* [Dataset records]
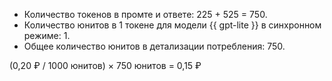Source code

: * Количество токенов в промте и ответе: 225 + 525 = 750.
* Количество юнитов в 1 токене для модели {{ gpt-lite }} в синхронном режиме: 1.
* Общее количество юнитов в детализации потребления: 750.

(0,20&nbsp;₽ / 1000 юнитов) × 750 юнитов = 0,15&nbsp;₽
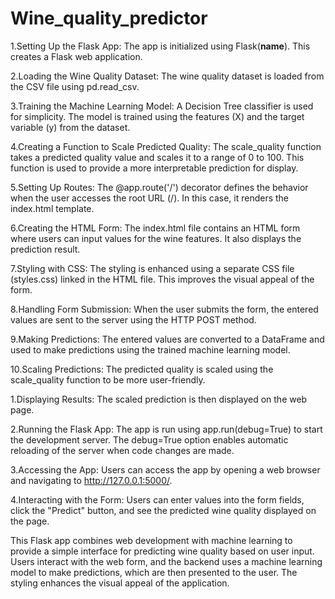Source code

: # Wine_quality_predictor


1.Setting Up the Flask App:
The app is initialized using Flask(__name__). This creates a Flask web application.

2.Loading the Wine Quality Dataset:
The wine quality dataset is loaded from the CSV file using pd.read_csv.

3.Training the Machine Learning Model:
A Decision Tree classifier is used for simplicity. The model is trained using the features (X) and the target variable (y) from the dataset.

4.Creating a Function to Scale Predicted Quality:
The scale_quality function takes a predicted quality value and scales it to a range of 0 to 100. This function is used to provide a more interpretable prediction for display.

5.Setting Up Routes:
The @app.route('/') decorator defines the behavior when the user accesses the root URL (/). In this case, it renders the index.html template.

6.Creating the HTML Form:
The index.html file contains an HTML form where users can input values for the wine features. It also displays the prediction result.

7.Styling with CSS:
The styling is enhanced using a separate CSS file (styles.css) linked in the HTML file. This improves the visual appeal of the form.

8.Handling Form Submission:
When the user submits the form, the entered values are sent to the server using the HTTP POST method.

9.Making Predictions:
The entered values are converted to a DataFrame and used to make predictions using the trained machine learning model.

10.Scaling Predictions:
The predicted quality is scaled using the scale_quality function to be more user-friendly.

 1.Displaying Results:
 The scaled prediction is then displayed on the web page.
 
 2.Running the Flask App:
 The app is run using app.run(debug=True) to start the development server. The debug=True option enables automatic 
reloading of the server when code changes are made.

 3.Accessing the App:
 Users can access the app by opening a web browser and navigating to http://127.0.0.1:5000/.

 4.Interacting with the Form:
 Users can enter values into the form fields, click the "Predict" button, and see the predicted wine quality displayed on the page.
 
This Flask app combines web development with machine learning to provide a simple interface for predicting wine quality based on user input. Users interact with the web form, and the backend uses a machine learning model to make predictions, which are then presented to the user. The styling enhances the visual appeal of the application.




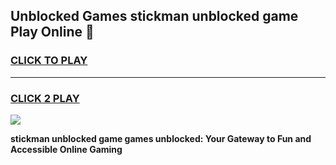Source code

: 
## Unblocked Games stickman unblocked game Play Online 👋
<h3>
<a href="https://news.freeplayer.one?title=stickman_unblocked_game&ref=17F">CLICK TO PLAY</a></h3>
<hr>

<h3>
<a href="https://news.freeplayer.one?title=stickman_unblocked_game&ref=17F">CLICK 2 PLAY</a>
  
</h3>

<a href="https://news.freeplayer.one?title=stickman_unblocked_game&ref=17F/"><img src="https://clearcache.store/games.png"></a>


**stickman unblocked game games unblocked: Your Gateway to Fun and Accessible Online Gaming**
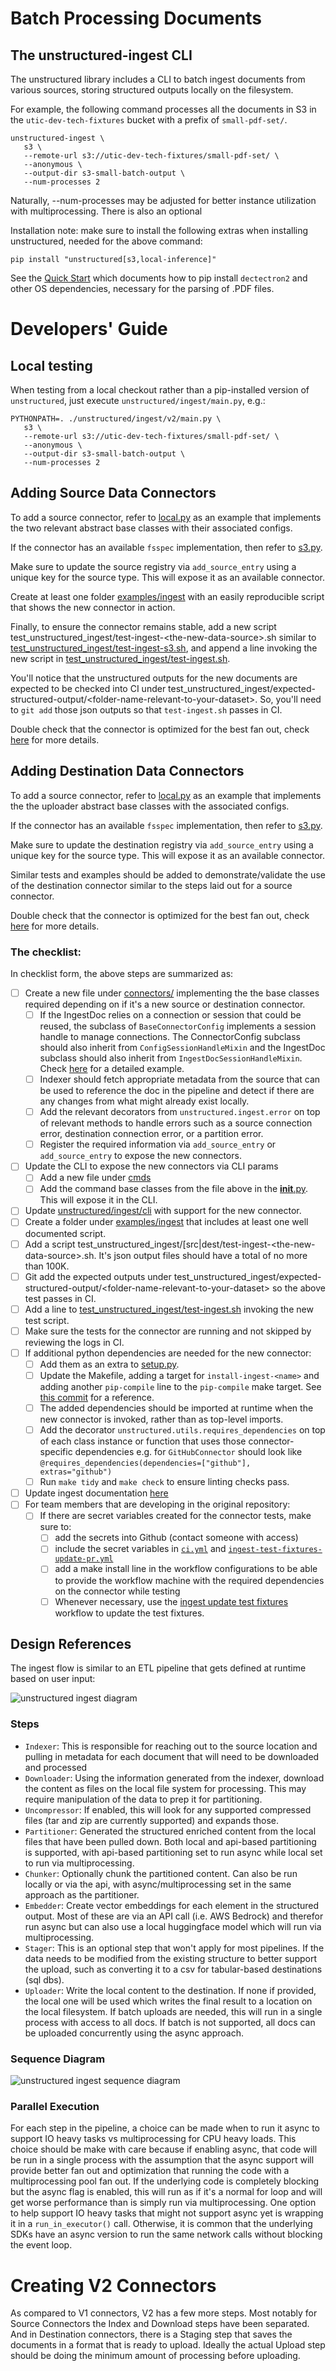 # Batch Processing Documents

## The unstructured-ingest CLI

The unstructured library includes a CLI to batch ingest documents from various sources, storing structured outputs locally on the filesystem.

For example, the following command processes all the documents in S3 in the
`utic-dev-tech-fixtures` bucket with a prefix of `small-pdf-set/`.

    unstructured-ingest \
       s3 \
       --remote-url s3://utic-dev-tech-fixtures/small-pdf-set/ \
       --anonymous \
       --output-dir s3-small-batch-output \
       --num-processes 2

Naturally, --num-processes may be adjusted for better instance utilization with multiprocessing. There is also an optional

Installation note: make sure to install the following extras when installing unstructured, needed for the above command:

    pip install "unstructured[s3,local-inference]"

See the [Quick Start](https://github.com/Unstructured-IO/unstructured#eight_pointed_black_star-quick-start) which documents how to pip install `dectectron2` and other OS dependencies, necessary for the parsing of .PDF files.

# Developers' Guide

## Local testing

When testing from a local checkout rather than a pip-installed version of `unstructured`,
just execute `unstructured/ingest/main.py`, e.g.:

    PYTHONPATH=. ./unstructured/ingest/v2/main.py \
       s3 \
       --remote-url s3://utic-dev-tech-fixtures/small-pdf-set/ \
       --anonymous \
       --output-dir s3-small-batch-output \
       --num-processes 2

## Adding Source Data Connectors

To add a source connector, refer to [local.py](unstructured/ingest/v2/processes/connectors/local.py) as an example that implements the two relevant abstract base classes with their associated configs.

If the connector has an available `fsspec` implementation, then refer to [s3.py](unstructured/ingest/v2/processes/connectors/fsspec/s3.py).

Make sure to update the source registry via `add_source_entry` using a unique key for the source type. This will expose it as an available connector.

Create at least one folder [examples/ingest](examples/ingest) with an easily reproducible
script that shows the new connector in action.

Finally, to ensure the connector remains stable, add a new script test_unstructured_ingest/test-ingest-\<the-new-data-source\>.sh similar to [test_unstructured_ingest/test-ingest-s3.sh](test_unstructured_ingest/test-ingest-s3.sh), and append a line invoking the new script in [test_unstructured_ingest/test-ingest.sh](test_unstructured_ingest/test-ingest.sh).

You'll notice that the unstructured outputs for the new documents are expected
to be checked into CI under test_unstructured_ingest/expected-structured-output/\<folder-name-relevant-to-your-dataset\>. So, you'll need to `git add` those json outputs so that `test-ingest.sh` passes in CI.

Double check that the connector is optimized for the best fan out, check [here](#parallel-execution) for more details.

## Adding Destination Data Connectors

To add a source connector, refer to [local.py](unstructured/ingest/v2/processes/connectors/local.py) as an example that implements the the uploader abstract base classes with the associated configs.

If the connector has an available `fsspec` implementation, then refer to [s3.py](unstructured/ingest/v2/processes/connectors/fsspec/s3.py).

Make sure to update the destination registry via `add_source_entry` using a unique key for the source type. This will expose it as an available connector.

Similar tests and examples should be added to demonstrate/validate the use of the destination connector similar to the steps laid out for a source connector.

Double check that the connector is optimized for the best fan out, check [here](#parallel-execution) for more details.

### The checklist:

In checklist form, the above steps are summarized as:

- [ ] Create a new file under [connectors/](unstructured/ingest/v2/processes/connectors/) implementing the the base classes required depending on if it's a new source or destination connector.
  - [ ] If the IngestDoc relies on a connection or session that could be reused, the subclass of `BaseConnectorConfig` implements a session handle to manage connections. The ConnectorConfig subclass should also inherit from `ConfigSessionHandleMixin` and the IngestDoc subclass should also inherit from `IngestDocSessionHandleMixin`. Check [here](https://github.com/Unstructured-IO/unstructured/pull/1058/files#diff-dae96d30f58cffe1b348c036d006b48bdc7e2e47fbd7c8ec1c45d63face1542d) for a detailed example.
  - [ ] Indexer should fetch appropriate metadata from the source that can be used to reference the doc in the pipeline and detect if there are any changes from what might already exist locally.
  - [ ] Add the relevant decorators from `unstructured.ingest.error` on top of relevant methods to handle errors such as a source connection error, destination connection error, or a partition error.
  - [ ] Register the required information via `add_source_entry` or `add_source_entry` to expose the new connectors.
- [ ] Update the CLI to expose the new connectors via CLI params
  - [ ] Add a new file under [cmds](unstructured/ingest/v2/cli/cmds)
  - [ ] Add the command base classes from the file above in the [__init__.py](unstructured/ingest/v2/cli/cmds/__init__.py). This will expose it in the CLI.
- [ ] Update [unstructured/ingest/cli](unstructured/ingest/cli) with support for the new connector.
- [ ] Create a folder under [examples/ingest](examples/ingest) that includes at least one well documented script.
- [ ] Add a script test_unstructured_ingest/[src|dest\/test-ingest-\<the-new-data-source\>.sh. It's json output files should have a total of no more than 100K.
- [ ] Git add the expected outputs under test_unstructured_ingest/expected-structured-output/\<folder-name-relevant-to-your-dataset\> so the above test passes in CI.
- [ ] Add a line to [test_unstructured_ingest/test-ingest.sh](test_unstructured_ingest/test-ingest.sh) invoking the new test script.
- [ ] Make sure the tests for the connector are running and not skipped by reviewing the logs in CI.
- [ ] If additional python dependencies are needed for the new connector:
  - [ ] Add them as an extra to [setup.py](unstructured/setup.py).
  - [ ] Update the Makefile, adding a target for `install-ingest-<name>` and adding another `pip-compile` line to the `pip-compile` make target. See [this commit](https://github.com/Unstructured-IO/unstructured/commit/ab542ca3c6274f96b431142262d47d727f309e37) for a reference.
  - [ ] The added dependencies should be imported at runtime when the new connector is invoked, rather than as top-level imports.
  - [ ] Add the decorator `unstructured.utils.requires_dependencies` on top of each class instance or function that uses those connector-specific dependencies e.g. for `GitHubConnector` should look like `@requires_dependencies(dependencies=["github"], extras="github")`
  - [ ] Run `make tidy` and `make check` to ensure linting checks pass.
- [ ] Update ingest documentation [here](https://github.com/Unstructured-IO/docs)
- [ ] For team members that are developing in the original repository:
  - [ ] If there are secret variables created for the connector tests, make sure to:
    - [ ] add the secrets into Github (contact someone with access)
    - [ ] include the secret variables in [`ci.yml`](https://github.com/Unstructured-IO/unstructured/blob/main/.github/workflows/ci.yml) and [`ingest-test-fixtures-update-pr.yml`](https://github.com/Unstructured-IO/unstructured/blob/main/.github/workflows/ingest-test-fixtures-update-pr.yml)
    - [ ] add a make install line in the workflow configurations to be able to provide the workflow machine with the required dependencies on the connector while testing
    - [ ] Whenever necessary, use the [ingest update test fixtures](https://github.com/Unstructured-IO/unstructured/actions/workflows/ingest-test-fixtures-update-pr.yml) workflow to update the test fixtures.

## Design References

The ingest flow is similar to an ETL pipeline that gets defined at runtime based on user input:

![unstructured ingest diagram](assets/pipeline.png)



### Steps
* `Indexer`: This is responsible for reaching out to the source location and pulling in metadata for each document that will need to be downloaded and processed
* `Downloader`: Using the information generated from the indexer, download the content as files on the local file system for processing. This may require manipulation of the data to prep it for partitioning.
* `Uncompressor`: If enabled, this will look for any supported compressed files (tar and zip are currently supported) and expands those.
* `Partitioner`: Generated the structured enriched content from the local files that have been pulled down. Both local and api-based partitioning is supported, with api-based partitioning set to run async while local set to run via multiprocessing.
* `Chunker`: Optionally chunk the partitioned content. Can also be run locally or via the api, with async/multiprocessing set in the same approach as the partitioner.
* `Embedder`: Create vector embeddings for each element in the structured output. Most of these are via an API call (i.e. AWS Bedrock) and therefor run async but can also use a local huggingface model which will run via multiprocessing.
* `Stager`: This is an optional step that won't apply for most pipelines. If the data needs to be modified from the existing structure to better support the upload, such as converting it to a csv for tabular-based destinations (sql dbs).
* `Uploader`: Write the local content to the destination. If none if provided, the local one will be used which writes the final result to a location on the local filesystem. If batch uploads are needed, this will run in a single process with access to all docs. If batch is not supported, all docs can be uploaded concurrently using the async approach.


### Sequence Diagram
![unstructured ingest sequence diagram](assets/sequence.png)


### Parallel Execution
For each step in the pipeline, a choice can be made when to run it async to support IO heavy tasks vs multiprocessing for CPU heavy loads. This choice should be make with care
because if enabling async, that code will be run in a single process with the assumption that the async support will provide better fan out and optimization that running the code
with a multiprocessing pool fan out. If the underlying code is completely blocking but the async flag is enabled, this will run as if it's a normal for loop and will get worse performance
than is simply run via multiprocessing. One option to help support IO heavy tasks that might not support async yet is wrapping it in a `run_in_executor()` call. Otherwise, it is common that
the underlying SDKs have an async version to run the same network calls without blocking the event loop.


# Creating V2 Connectors

As compared to V1 connectors, V2 has a few more steps. Most notably for Source Connectors the Index and Download steps have been separated. And in Destination connectors, there is a Staging step that saves the documents in a format that is ready to upload. Ideally the actual Upload step should be doing the minimum amount of processing before uploading. 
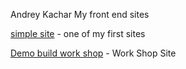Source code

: 
Andrey Kachar
My front end sites


[simple site](https://gamilgton.github.io/simpleexamplesite/ "one of my first sites") - one of my first sites

[Demo build work shop](https://gamilgton.github.io/buildWorkShopDemo/ "the simple work shop site") - Work Shop Site
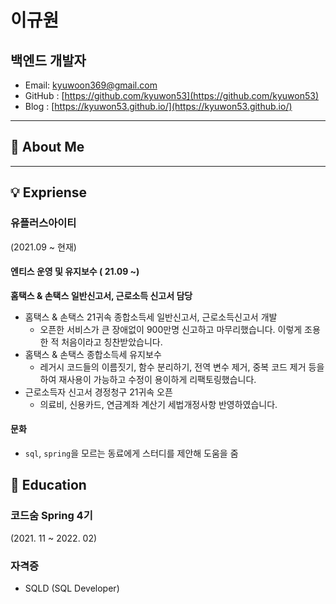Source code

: # **이규원**

## 백엔드 개발자

* Email: kyuwoon369@gmail.com
* GitHub : [https://github.com/kyuwon53](https://github.com/kyuwon53)
* Blog : [https://kyuwon53.github.io/](https://kyuwon53.github.io/)

---

## 👋 About Me

---

## 💡 Expriense 

### 유플러스아이티
(2021.09 ~ 현재)

#### 엔티스 운영 및 유지보수 ( 21.09 ~)
**홈택스 & 손택스 일반신고서, 근로소득 신고서 담당**
- 홈택스 & 손택스 21귀속 종합소득세 일반신고서, 근로소득신고서 개발 
  - 오픈한 서비스가 큰 장애없이 900만명 신고하고 마무리했습니다. 이렇게 조용한 적 처음이라고 칭찬받았습니다.
- 홈택스 & 손택스 종합소득세 유지보수 
  - 레거시 코드들의 이름짓기, 함수 분리하기, 전역 변수 제거, 중복 코드 제거 등을 하여 재사용이 가능하고 수정이 용이하게 리팩토링했습니다.
- 근로소득자 신고서 경정청구 21귀속 오픈 
  - 의료비, 신용카드, 연금계좌 계산기 세법개정사항 반영하였습니다.

#### 문화

- `sql`, `spring`을 모르는 동료에게 스터디를 제안해 도움을 줌

## 📖 Education

### 코드숨 Spring 4기

(2021. 11 ~ 2022. 02)

### 자격증

- SQLD (SQL Developer)

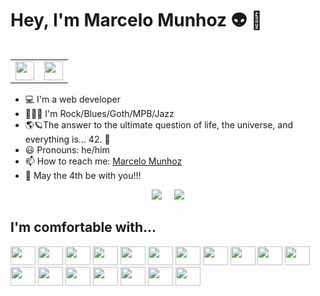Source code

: # Hey, I'm Marcelo Munhoz 👽 :metal:

<table align="right" border="0">
  <tr>
    <td><a href="https://www.corinthians.com.br" target="_blank"><img src="https://upload.wikimedia.org/wikipedia/pt/b/b4/Corinthians_simbolo.png" width="30"></a></td>
    <td><a href="https://www.realmadrid.com" target="_blank"><img src="https://upload.wikimedia.org/wikipedia/sco/5/56/Real_Madrid_CF.svg" width="30" /></a></td>
  </tr>
</table>

- :computer: I'm a web developer
- 🎸🎷🎵 I'm Rock/Blues/Goth/MPB/Jazz
- 🌎🪐The answer to the ultimate question of life, the universe, and everything is... 42. 🚀
- :smiley: Pronouns: he/him
- :mailbox: How to reach me: [Marcelo Munhoz](https://marcelomunhoz.com)
- 👋 May the 4th be with you!!!

<p align="center">
  <img src="https://github-readme-stats.vercel.app/api?username=MarcMunhoz&show_icons=true&theme=shadow_red&cache_seconds=10" />
  &nbsp;&nbsp;&nbsp;
  <img src="https://github-readme-stats.vercel.app/api/top-langs/?username=MarcMunhoz&layout=compact&theme=shadow_red" />
</p>

## I'm comfortable with...

<section>
  <a href="https://www.w3.org/Style/CSS" target="_blank" title="CSS3" rel="noopener noreferrer"><img src="https://cdn.jsdelivr.net/gh/devicons/devicon/icons/css3/css3-original.svg" height="30" width="40" /></a>
  <a href="https://www.docker.com" target="_blank" title="Docker" rel="noopener noreferrer"><img src="https://cdn.jsdelivr.net/gh/devicons/devicon/icons/docker/docker-original.svg" height="30" width="40" /></a>
  <a href="https://www.gimp.org" target="_blank" title="GIMP" rel="noopener noreferrer"><img src="https://cdn.jsdelivr.net/gh/devicons/devicon/icons/gimp/gimp-original.svg" height="30" width="40" /></a>
  <a href="https://www.linux.org" target="_blank" title="GNU/Linux" rel="noopener noreferrer"><img src="https://cdn.jsdelivr.net/gh/devicons/devicon/icons/linux/linux-original.svg" height="30" width="40" /></a>
  <a href="https://git-scm.com" target="_blank" title="Git" rel="noopener noreferrer"><img src="https://cdn.jsdelivr.net/gh/devicons/devicon/icons/git/git-original.svg" height="30" width="40" /></a>
  <a href="https://html.spec.whatwg.org" target="_blank" title="HTML5" rel="noopener noreferrer"><img src="https://cdn.jsdelivr.net/gh/devicons/devicon/icons/html5/html5-original.svg" height="30" width="40" /></a>
  <a href="https://developer.mozilla.org/en-US/docs/Web/JavaScript" target="_blank" title="JavaScript" rel="noopener noreferrer"><img src="https://cdn.jsdelivr.net/gh/devicons/devicon/icons/javascript/javascript-original.svg" height="30" width="40" /></a>
  <a href="https://www.typescriptlang.org" target="_blank" title="TypeScript" rel="noopener noreferrer"><img src="https://cdn.jsdelivr.net/gh/devicons/devicon/icons/typescript/typescript-plain.svg" height="30" width="40" /></a>
  <a href="https://lesscss.org" target="_blank" title="Less" rel="noopener noreferrer"><img src="https://cdn.jsdelivr.net/gh/devicons/devicon/icons/less/less-plain-wordmark.svg" height="30" width="40" /></a>
  <a href="https://www.markdownguide.org" target="_blank" title="Markdown" rel="noopener noreferrer"><img src="https://cdn.jsdelivr.net/gh/devicons/devicon/icons/markdown/markdown-original.svg" height="30" width="40" /></a>
  <a href="https://www.netlify.com" target="_blank" title="Netlify" rel="noopener noreferrer"><img src="https://cdn.jsdelivr.net/gh/devicons/devicon/icons/netlify/netlify-original.svg" height="30" width="40" /></a>
  <a href="https://nodejs.org" target="_blank" title="Node.js" rel="noopener noreferrer"><img src="https://cdn.jsdelivr.net/gh/devicons/devicon/icons/nodejs/nodejs-original.svg" height="30" width="40" /></a>
  <a href="https://nuxt.com" target="_blank" title="Nuxt" rel="noopener noreferrer"><img src="https://cdn.jsdelivr.net/gh/devicons/devicon/icons/nuxtjs/nuxtjs-original.svg" height="30" width="40" /></a>
  <a href="https://sass-lang.com" target="_blank" title="Sass" rel="noopener noreferrer"><img src="https://cdn.jsdelivr.net/gh/devicons/devicon/icons/sass/sass-original.svg" height="30" width="40" /></a>
  <a href="https://tailwindcss.com" target="_blank" title="Tailwind CSS" rel="noopener noreferrer"><img src="https://cdn.jsdelivr.net/gh/devicons/devicon/icons/tailwindcss/tailwindcss-original.svg" height="30" width="40" /></a>
  <a href="https://vuejs.org" target="_blank" title="Vue.js" rel="noopener noreferrer"><img src="https://cdn.jsdelivr.net/gh/devicons/devicon/icons/vuejs/vuejs-original-wordmark.svg" height="30" width="40" /></a>
  <a href="https://wordpress.com" target="_blank" title="WordPress" rel="noopener noreferrer"><img src="https://cdn.jsdelivr.net/gh/devicons/devicon/icons/wordpress/wordpress-original.svg" height="30" width="40" /></a>
  <a href="https://yarnpkg.com" target="_blank" title="Yarn" rel="noopener noreferrer"><img src="https://cdn.jsdelivr.net/gh/devicons/devicon/icons/yarn/yarn-original.svg" height="30" width="40" /></a>
</section>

* [Exercise directions] When a line above contains the string "MarcMunhoz", copy that line.

* [Task result]
  <img src="https://github-readme-stats.vercel.app/api?username=MarcMunhoz&show_icons=true&theme=shadow_red&cache_seconds=10" />
  <img src="https://github-readme-stats.vercel.app/api/top-langs/?username=MarcMunhoz&layout=compact&theme=shadow_red" />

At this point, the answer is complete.